A very important quality of the gas analyzer from the point of view of the operator is its reliability. Since, according to its design, a gas analyzer is a complex electronic device, it is usually impossible to repair it on its own and you have to contact a company service center, which is extremely inconvenient, therefore, when choosing a gas analyzer model, you should pay attention to its protection from external influences and the presence of a preliminary preparation unit gases.

A simple automotive one-component gas analyzer is designed to measure the content of carbon monoxide CO in exhaust gases, mainly using the method of afterburning incompletely burned components in the exhaust gases. Afterburning of CO is carried out in the measuring chamber of the device using a special heated thread, while the temperature change of the thread characterizes the CO content in gases. The accuracy of the readings of such a gas analyzer is low and depends largely on the content of another component - hydrocarbon CH.

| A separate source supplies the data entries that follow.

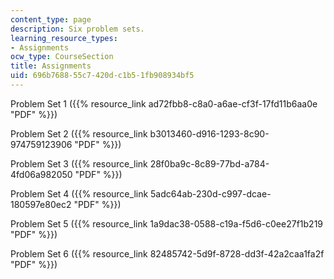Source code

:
 ```yaml
---
content_type: page
description: Six problem sets.
learning_resource_types:
- Assignments
ocw_type: CourseSection
title: Assignments
uid: 696b7688-55c7-420d-c1b5-1fb908934bf5
---
```


Problem Set 1 ({{% resource_link ad72fbb8-c8a0-a6ae-cf3f-17fd11b6aa0e "PDF" %}})

Problem Set 2 ({{% resource_link b3013460-d916-1293-8c90-974759123906 "PDF" %}})

Problem Set 3 ({{% resource_link 28f0ba9c-8c89-77bd-a784-4fd06a982050 "PDF" %}})

Problem Set 4 ({{% resource_link 5adc64ab-230d-c997-dcae-180597e80ec2 "PDF" %}})

Problem Set 5 ({{% resource_link 1a9dac38-0588-c19a-f5d6-c0ee27f1b219 "PDF" %}})

Problem Set 6 ({{% resource_link 82485742-5d9f-8728-dd3f-42a2caa1fa2f "PDF" %}})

Figure 3. Schematic diagram of a two-component gas analyzer for CO and hydrocarbons

1 - probe; 2...4 - filters; 5 - exhaust gas pump; 6 - measuring cuvette (chamber); 7 - source of infrared radiation; 8 - synchronous motor; 9 - obturator; 10 - comparative cuvette (chamber) CO; 11 - infrared receiver CO; 12 - membrane capacitor; 13, 16 - amplifiers; 14 - comparative cuvette (chamber) C n H m ; 15 - infrared receiver C n H m; 17, 19 - indicators of the content of hydrocarbons and CO; 18 - measuring cuvette (chamber) С n Н m

The determination of the content of harmful substances in exhaust gases by modern multi-component gas analyzers for a car is carried out without the use of chemical reagents, mainly by thermal (infrared) measurement. The method is based on the principle of measuring the amount of absorption of thermal radiation by various components of exhaust gases. The spectrometric unit of a modern gas analyzer operates on the principle of partial absorption of the energy of the light flux that passes through the gas. The molecules of any gas are an oscillatory system that is capable of absorbing infrared radiation only in a strictly defined wavelength range. Thus, if a stable infrared stream is passed through a flask with gas, then part of it will be absorbed by the gas. Moreover, in this case, only that small part of the entire spectrum of the light flux, which is called the absorption maximum of a given gas, will be absorbed. In this case, the higher the gas concentration in the flask, the greater the absorption will be observed.

To measure the concentration of a particular gas in a gas mixture by measuring the absorption of the corresponding wavelength, allows the fact that different gases correspond to different absorption maxima. Thus, it is possible to determine the concentration of each of the gases in the engine exhaust by measuring the decrease in the intensity of the light flux in that part of the spectrum that corresponds to the absorption maximum of a particular gas.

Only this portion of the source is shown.